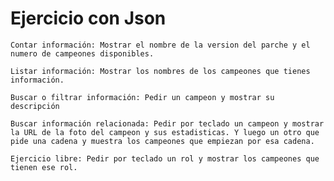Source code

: # Ejercicio con Json

	Contar información: Mostrar el nombre de la version del parche y el numero de campeones disponibles.
	
	Listar información: Mostrar los nombres de los campeones que tienes información.
	
    Buscar o filtrar información: Pedir un campeon y mostrar su descripción

    Buscar información relacionada: Pedir por teclado un campeon y mostrar la URL de la foto del campeon y sus estadisticas. Y luego un otro que pide una cadena y muestra los campeones que empiezan por esa cadena.

    Ejercicio libre: Pedir por teclado un rol y mostrar los campeones que tienen ese rol.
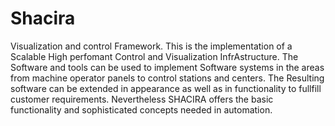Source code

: # Shacira
Visualization and control Framework.
This is the implementation of a Scalable High perfomant Control and Visualization InfrAstructure.
The Software and tools can be used to implement Software systems in the areas from  machine operator panels to control stations and centers.
The Resulting software can be extended in appearance as well as in functionality to fullfill customer requirements.
Nevertheless SHACIRA offers the basic functionality and sophisticated concepts needed in automation.
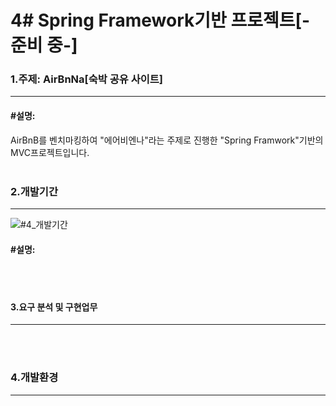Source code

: # 4# Spring Framework기반 프로젝트[-준비 중-]

### 1.주제: AirBnNa[숙박 공유 사이트]
--------------------------------------------------------------------
#### #설명:
AirBnB를 벤치마킹하여 "에어비엔나"라는 주제로 진행한 "Spring Framwork"기반의 MVC프로젝트입니다.
<br><br>


### 2.개발기간
--------------------------------------------------------------------
![#4_개발기간](https://user-images.githubusercontent.com/69965049/112073337-3df9f700-8bb7-11eb-9f66-d3c8bc9e31df.png)
#### #설명:
<br><br>


#### 3.요구 분석 및 구현업무
--------------------------------------------------------------------

<br><br>


### 4.개발환경
--------------------------------------------------------------------

<br><br>


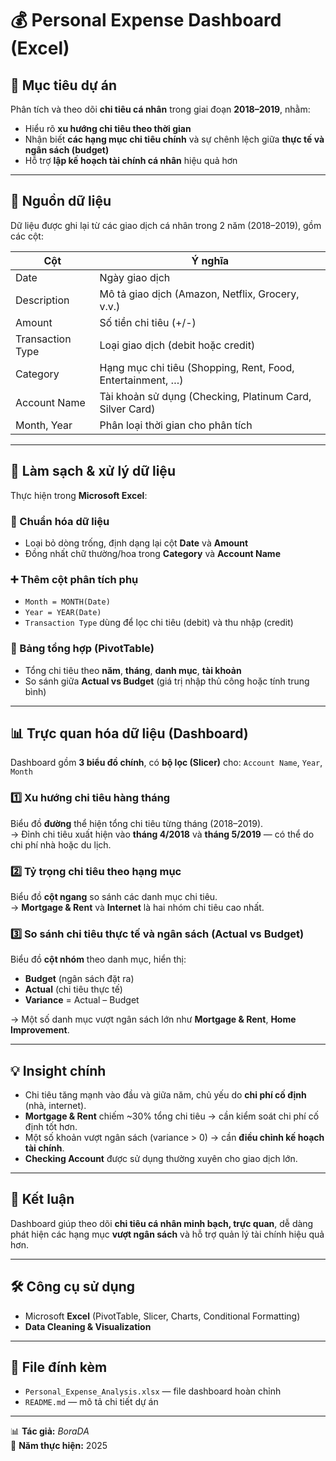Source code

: # 💰 Personal Expense Dashboard (Excel)

## 🎯 Mục tiêu dự án
Phân tích và theo dõi **chi tiêu cá nhân** trong giai đoạn **2018–2019**, nhằm:

- Hiểu rõ **xu hướng chi tiêu theo thời gian**  
- Nhận biết **các hạng mục chi tiêu chính** và sự chênh lệch giữa **thực tế và ngân sách (budget)**  
- Hỗ trợ **lập kế hoạch tài chính cá nhân** hiệu quả hơn  

---

## 📂 Nguồn dữ liệu
Dữ liệu được ghi lại từ các giao dịch cá nhân trong 2 năm (2018–2019), gồm các cột:

| Cột | Ý nghĩa |
|------|----------|
| Date | Ngày giao dịch |
| Description | Mô tả giao dịch (Amazon, Netflix, Grocery, v.v.) |
| Amount | Số tiền chi tiêu (+/-) |
| Transaction Type | Loại giao dịch (debit hoặc credit) |
| Category | Hạng mục chi tiêu (Shopping, Rent, Food, Entertainment, …) |
| Account Name | Tài khoản sử dụng (Checking, Platinum Card, Silver Card) |
| Month, Year | Phân loại thời gian cho phân tích |

---

## 🧹 Làm sạch & xử lý dữ liệu
Thực hiện trong **Microsoft Excel**:

### 🔧 Chuẩn hóa dữ liệu
- Loại bỏ dòng trống, định dạng lại cột **Date** và **Amount**  
- Đồng nhất chữ thường/hoa trong **Category** và **Account Name**  

### ➕ Thêm cột phân tích phụ
- `Month = MONTH(Date)`  
- `Year = YEAR(Date)`  
- `Transaction Type` dùng để lọc chi tiêu (debit) và thu nhập (credit)  

### 📑 Bảng tổng hợp (PivotTable)
- Tổng chi tiêu theo **năm**, **tháng**, **danh mục**, **tài khoản**  
- So sánh giữa **Actual vs Budget** (giá trị nhập thủ công hoặc tính trung bình)

---

## 📊 Trực quan hóa dữ liệu (Dashboard)
Dashboard gồm **3 biểu đồ chính**, có **bộ lọc (Slicer)** cho:
`Account Name`, `Year`, `Month`

### 1️⃣ Xu hướng chi tiêu hàng tháng
Biểu đồ **đường** thể hiện tổng chi tiêu từng tháng (2018–2019).  
→ Đỉnh chi tiêu xuất hiện vào **tháng 4/2018** và **tháng 5/2019** — có thể do chi phí nhà hoặc du lịch.

### 2️⃣ Tỷ trọng chi tiêu theo hạng mục
Biểu đồ **cột ngang** so sánh các danh mục chi tiêu.  
→ **Mortgage & Rent** và **Internet** là hai nhóm chi tiêu cao nhất.

### 3️⃣ So sánh chi tiêu thực tế và ngân sách (Actual vs Budget)
Biểu đồ **cột nhóm** theo danh mục, hiển thị:
- **Budget** (ngân sách đặt ra)  
- **Actual** (chi tiêu thực tế)  
- **Variance** = Actual – Budget  

→ Một số danh mục vượt ngân sách lớn như **Mortgage & Rent**, **Home Improvement**.

---

## 💡 Insight chính
- Chi tiêu tăng mạnh vào đầu và giữa năm, chủ yếu do **chi phí cố định** (nhà, internet).  
- **Mortgage & Rent** chiếm ~30% tổng chi tiêu → cần kiểm soát chi phí cố định tốt hơn.  
- Một số khoản vượt ngân sách (variance > 0) → cần **điều chỉnh kế hoạch tài chính**.  
- **Checking Account** được sử dụng thường xuyên cho giao dịch lớn.

---

## 🧠 Kết luận
Dashboard giúp theo dõi **chi tiêu cá nhân minh bạch, trực quan**, dễ dàng phát hiện các hạng mục **vượt ngân sách** và hỗ trợ quản lý tài chính hiệu quả hơn.

---

## 🛠️ Công cụ sử dụng
- Microsoft **Excel** (PivotTable, Slicer, Charts, Conditional Formatting)  
- **Data Cleaning & Visualization**

---

## 📁 File đính kèm
- `Personal_Expense_Analysis.xlsx` — file dashboard hoàn chỉnh  
- `README.md` — mô tả chi tiết dự án 
---

📊 **Tác giả:** *BoraDA*  
📅 **Năm thực hiện:** 2025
_ _ _
| The problem |
Without any pictures, output exactly the lines from the start of the material through the line that contains "The Software and", and only those.

| Written response |
Source code

: # Ejercicio con Json

	Contar información: Mostrar el nombre de la version del parche y el numero de campeones disponibles.
	
	Listar información: Mostrar los nombres de los campeones que tienes información.
	
    Buscar o filtrar información: Pedir un campeon y mostrar su descripción

    Buscar información relacionada: Pedir por teclado un campeon y mostrar la URL de la foto del campeon y sus estadisticas. Y luego un otro que pide una cadena y muestra los campeones que empiezan por esa cadena.

    Ejercicio libre: Pedir por teclado un rol y mostrar los campeones que tienen ese rol.
Source code

: # Shacira
Visualization and control Framework.
This is the implementation of a Scalable High perfomant Control and Visualization InfrAstructure.
The Software and tools can be used to implement Software systems in the areas from  machine operator panels to control stations and centers.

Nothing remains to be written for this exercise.